Let $S$ be a subset of $\{1,2,3,\ldots,1989\}$ such that no two members of $S$ differ by $4$ or $7$ . What is the largest number of elements $S$ can have?

Solution

We first show that we can choose at most 5 numbers from $\{1, 2, \ldots , 11\}$ such that no two numbers have a difference of $4$ or $7$ . We take the smallest number to be $1$ , which rules out $5,8$ . Now we can take at most one from each of the pairs: $[2,9]$ , $[3,7]$ , $[4,11]$ , $[6,10]$ . Now, $1989 = 180\cdot 11 + 9$ , but because this isn't an exact multiple of $5$ , we need to consider the last $9$ numbers.

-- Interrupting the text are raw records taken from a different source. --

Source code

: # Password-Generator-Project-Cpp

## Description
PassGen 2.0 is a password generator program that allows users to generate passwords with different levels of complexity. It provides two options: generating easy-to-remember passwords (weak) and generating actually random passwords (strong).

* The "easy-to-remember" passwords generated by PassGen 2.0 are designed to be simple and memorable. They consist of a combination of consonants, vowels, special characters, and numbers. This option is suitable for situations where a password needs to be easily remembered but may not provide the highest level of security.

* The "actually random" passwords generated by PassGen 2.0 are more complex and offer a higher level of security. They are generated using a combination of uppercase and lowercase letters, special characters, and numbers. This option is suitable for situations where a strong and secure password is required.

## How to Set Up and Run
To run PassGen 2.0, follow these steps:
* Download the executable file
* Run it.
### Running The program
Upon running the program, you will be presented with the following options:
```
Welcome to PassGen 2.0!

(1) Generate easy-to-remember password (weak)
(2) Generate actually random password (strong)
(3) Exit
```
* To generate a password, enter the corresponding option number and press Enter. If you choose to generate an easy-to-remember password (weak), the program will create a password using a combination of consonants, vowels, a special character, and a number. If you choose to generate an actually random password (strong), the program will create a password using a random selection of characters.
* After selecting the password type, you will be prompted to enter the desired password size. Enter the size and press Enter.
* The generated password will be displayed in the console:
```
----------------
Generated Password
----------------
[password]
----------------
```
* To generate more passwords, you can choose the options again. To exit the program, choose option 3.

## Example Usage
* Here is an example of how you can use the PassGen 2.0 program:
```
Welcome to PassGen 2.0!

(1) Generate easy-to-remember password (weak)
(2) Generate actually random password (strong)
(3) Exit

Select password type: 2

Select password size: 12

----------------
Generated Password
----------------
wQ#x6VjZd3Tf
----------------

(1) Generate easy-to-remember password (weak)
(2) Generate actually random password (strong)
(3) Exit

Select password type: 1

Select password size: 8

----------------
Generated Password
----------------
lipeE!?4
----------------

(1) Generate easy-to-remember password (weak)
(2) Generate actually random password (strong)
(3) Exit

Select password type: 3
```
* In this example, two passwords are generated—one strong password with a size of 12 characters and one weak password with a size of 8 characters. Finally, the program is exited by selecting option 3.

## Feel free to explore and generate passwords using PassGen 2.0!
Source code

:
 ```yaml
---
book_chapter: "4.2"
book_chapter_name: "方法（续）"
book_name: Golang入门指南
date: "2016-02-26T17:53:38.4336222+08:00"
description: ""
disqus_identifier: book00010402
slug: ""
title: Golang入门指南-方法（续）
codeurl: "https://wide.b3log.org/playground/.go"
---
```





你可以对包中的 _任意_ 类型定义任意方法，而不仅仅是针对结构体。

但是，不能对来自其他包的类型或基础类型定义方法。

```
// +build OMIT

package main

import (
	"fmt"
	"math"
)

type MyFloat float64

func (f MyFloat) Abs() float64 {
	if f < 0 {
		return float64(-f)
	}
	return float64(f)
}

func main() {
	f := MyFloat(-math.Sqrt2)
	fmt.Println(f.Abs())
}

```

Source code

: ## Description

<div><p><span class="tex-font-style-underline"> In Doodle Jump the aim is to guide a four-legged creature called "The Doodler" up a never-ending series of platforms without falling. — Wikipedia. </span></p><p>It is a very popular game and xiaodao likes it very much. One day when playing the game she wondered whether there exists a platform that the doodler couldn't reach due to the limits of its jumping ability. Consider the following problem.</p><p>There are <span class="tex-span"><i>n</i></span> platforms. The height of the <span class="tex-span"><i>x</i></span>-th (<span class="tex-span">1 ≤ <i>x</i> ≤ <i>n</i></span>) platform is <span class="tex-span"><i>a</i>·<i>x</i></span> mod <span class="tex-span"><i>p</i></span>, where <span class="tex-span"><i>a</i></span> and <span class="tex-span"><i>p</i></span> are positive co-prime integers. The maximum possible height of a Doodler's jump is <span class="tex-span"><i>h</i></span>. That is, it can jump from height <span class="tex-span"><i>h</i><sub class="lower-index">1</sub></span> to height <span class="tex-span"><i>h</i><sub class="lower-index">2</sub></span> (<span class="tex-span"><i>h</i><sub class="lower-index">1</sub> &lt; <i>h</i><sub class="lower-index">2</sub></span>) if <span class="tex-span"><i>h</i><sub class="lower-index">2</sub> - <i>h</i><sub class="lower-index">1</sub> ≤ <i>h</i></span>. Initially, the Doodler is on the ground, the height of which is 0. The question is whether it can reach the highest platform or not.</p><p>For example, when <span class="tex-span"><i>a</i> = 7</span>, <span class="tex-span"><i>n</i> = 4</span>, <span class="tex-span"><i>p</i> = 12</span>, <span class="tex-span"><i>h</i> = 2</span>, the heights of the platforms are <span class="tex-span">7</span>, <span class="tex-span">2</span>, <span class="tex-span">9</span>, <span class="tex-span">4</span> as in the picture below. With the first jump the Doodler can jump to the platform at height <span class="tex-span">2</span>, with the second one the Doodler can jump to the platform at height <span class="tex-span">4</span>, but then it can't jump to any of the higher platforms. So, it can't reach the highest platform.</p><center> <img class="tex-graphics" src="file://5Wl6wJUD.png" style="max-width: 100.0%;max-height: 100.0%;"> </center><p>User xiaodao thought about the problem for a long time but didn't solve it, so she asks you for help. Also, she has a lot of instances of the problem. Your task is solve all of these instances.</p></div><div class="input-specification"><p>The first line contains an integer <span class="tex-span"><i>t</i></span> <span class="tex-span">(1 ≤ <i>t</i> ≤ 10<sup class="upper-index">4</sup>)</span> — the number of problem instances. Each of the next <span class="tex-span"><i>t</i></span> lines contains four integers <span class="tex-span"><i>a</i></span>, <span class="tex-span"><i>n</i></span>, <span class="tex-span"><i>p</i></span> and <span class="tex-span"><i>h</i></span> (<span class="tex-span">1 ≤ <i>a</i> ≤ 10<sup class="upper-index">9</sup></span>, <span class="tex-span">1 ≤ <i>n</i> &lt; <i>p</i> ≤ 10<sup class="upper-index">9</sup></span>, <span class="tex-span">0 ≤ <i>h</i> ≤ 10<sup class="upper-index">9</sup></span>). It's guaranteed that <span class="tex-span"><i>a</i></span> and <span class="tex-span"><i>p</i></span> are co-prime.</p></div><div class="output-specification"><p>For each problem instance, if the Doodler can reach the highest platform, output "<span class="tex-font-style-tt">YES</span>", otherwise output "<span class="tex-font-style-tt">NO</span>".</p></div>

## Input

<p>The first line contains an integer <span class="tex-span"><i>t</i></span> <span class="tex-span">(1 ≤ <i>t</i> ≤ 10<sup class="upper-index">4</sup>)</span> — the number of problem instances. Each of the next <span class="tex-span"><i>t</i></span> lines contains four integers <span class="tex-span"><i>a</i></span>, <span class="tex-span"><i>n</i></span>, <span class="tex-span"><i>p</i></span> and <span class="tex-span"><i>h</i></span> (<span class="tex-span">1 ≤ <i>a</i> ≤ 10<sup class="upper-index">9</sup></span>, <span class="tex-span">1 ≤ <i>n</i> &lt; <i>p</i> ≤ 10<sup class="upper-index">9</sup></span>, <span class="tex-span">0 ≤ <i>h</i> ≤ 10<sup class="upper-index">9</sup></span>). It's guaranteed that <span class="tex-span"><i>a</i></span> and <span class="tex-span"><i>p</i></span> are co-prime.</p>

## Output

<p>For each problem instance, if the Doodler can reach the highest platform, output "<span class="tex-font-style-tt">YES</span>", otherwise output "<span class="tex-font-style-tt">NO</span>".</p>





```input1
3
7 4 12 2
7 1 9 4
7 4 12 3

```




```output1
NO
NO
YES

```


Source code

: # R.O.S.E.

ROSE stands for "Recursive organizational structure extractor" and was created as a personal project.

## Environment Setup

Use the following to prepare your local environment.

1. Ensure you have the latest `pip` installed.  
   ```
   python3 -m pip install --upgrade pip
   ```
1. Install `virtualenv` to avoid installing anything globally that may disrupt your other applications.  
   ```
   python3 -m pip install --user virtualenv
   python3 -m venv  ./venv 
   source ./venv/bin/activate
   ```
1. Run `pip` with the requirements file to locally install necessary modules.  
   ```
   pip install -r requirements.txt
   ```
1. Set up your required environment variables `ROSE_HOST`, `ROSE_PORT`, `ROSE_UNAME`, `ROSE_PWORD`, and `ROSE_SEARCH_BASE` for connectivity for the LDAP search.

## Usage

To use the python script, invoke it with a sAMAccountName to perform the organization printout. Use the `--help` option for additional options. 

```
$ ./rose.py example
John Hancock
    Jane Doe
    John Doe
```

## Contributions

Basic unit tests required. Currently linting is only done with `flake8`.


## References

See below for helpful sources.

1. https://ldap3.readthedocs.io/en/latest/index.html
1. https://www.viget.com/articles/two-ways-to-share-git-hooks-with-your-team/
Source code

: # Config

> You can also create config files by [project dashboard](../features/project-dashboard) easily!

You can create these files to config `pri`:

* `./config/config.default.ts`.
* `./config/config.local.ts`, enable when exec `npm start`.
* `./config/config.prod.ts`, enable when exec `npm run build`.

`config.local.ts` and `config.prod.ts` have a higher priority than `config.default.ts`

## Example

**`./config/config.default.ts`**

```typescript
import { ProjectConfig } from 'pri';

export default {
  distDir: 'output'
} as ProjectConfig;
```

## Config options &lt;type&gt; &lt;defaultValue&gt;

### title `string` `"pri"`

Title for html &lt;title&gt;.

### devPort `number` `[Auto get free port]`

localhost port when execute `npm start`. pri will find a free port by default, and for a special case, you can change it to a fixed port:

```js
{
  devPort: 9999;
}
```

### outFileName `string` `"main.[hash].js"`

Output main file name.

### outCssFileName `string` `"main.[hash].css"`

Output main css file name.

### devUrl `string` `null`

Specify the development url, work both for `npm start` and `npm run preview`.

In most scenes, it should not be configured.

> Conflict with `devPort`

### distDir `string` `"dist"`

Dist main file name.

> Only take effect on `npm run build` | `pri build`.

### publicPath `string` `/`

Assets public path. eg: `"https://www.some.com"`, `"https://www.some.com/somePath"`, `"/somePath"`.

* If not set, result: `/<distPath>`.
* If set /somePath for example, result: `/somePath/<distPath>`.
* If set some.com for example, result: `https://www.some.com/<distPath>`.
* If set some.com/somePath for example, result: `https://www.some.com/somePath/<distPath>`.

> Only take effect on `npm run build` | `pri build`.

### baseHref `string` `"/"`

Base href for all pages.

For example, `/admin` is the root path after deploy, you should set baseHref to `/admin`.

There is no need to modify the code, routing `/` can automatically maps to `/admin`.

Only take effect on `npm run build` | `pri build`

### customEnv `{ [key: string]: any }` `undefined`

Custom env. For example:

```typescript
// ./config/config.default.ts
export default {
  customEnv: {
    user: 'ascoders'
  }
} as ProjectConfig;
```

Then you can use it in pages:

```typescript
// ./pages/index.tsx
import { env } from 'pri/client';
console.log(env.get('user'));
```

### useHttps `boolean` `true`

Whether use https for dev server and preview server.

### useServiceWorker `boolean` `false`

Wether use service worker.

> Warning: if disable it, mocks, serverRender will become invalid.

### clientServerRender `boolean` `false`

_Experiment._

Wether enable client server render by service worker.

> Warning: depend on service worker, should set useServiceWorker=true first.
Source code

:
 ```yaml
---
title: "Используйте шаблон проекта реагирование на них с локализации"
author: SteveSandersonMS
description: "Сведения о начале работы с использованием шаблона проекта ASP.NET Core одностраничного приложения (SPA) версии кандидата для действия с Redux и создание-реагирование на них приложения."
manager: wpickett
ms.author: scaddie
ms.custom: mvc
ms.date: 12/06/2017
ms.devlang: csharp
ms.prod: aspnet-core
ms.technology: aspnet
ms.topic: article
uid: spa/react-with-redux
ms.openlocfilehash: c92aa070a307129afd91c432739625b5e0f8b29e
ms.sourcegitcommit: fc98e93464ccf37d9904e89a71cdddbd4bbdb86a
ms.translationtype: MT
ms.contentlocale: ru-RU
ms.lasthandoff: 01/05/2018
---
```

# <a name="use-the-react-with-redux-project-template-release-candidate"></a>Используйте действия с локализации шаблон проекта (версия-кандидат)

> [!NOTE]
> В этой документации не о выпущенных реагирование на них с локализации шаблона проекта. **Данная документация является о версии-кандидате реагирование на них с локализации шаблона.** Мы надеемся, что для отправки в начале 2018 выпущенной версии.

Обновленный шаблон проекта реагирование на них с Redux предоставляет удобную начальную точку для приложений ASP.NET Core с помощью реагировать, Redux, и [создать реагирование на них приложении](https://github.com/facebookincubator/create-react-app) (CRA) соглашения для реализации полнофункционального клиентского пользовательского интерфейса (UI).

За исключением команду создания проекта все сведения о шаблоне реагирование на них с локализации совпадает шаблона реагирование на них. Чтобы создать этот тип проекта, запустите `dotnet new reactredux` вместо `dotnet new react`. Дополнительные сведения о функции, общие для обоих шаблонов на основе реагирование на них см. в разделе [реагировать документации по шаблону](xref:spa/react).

Now let's examine $\{1, 2, \ldots , 20\}$ . If we pick $1, 3, 4, 6, 9$ from the first $11$ numbers, then we're allowed to pick $11 + 1$ , $11 + 3$ , $11 + 4$ , $11 + 6$ , $11 + 9$ . This means we get 10 members from the 20 numbers. Our answer is thus $179\cdot 5 + 10 = \boxed{905}$ .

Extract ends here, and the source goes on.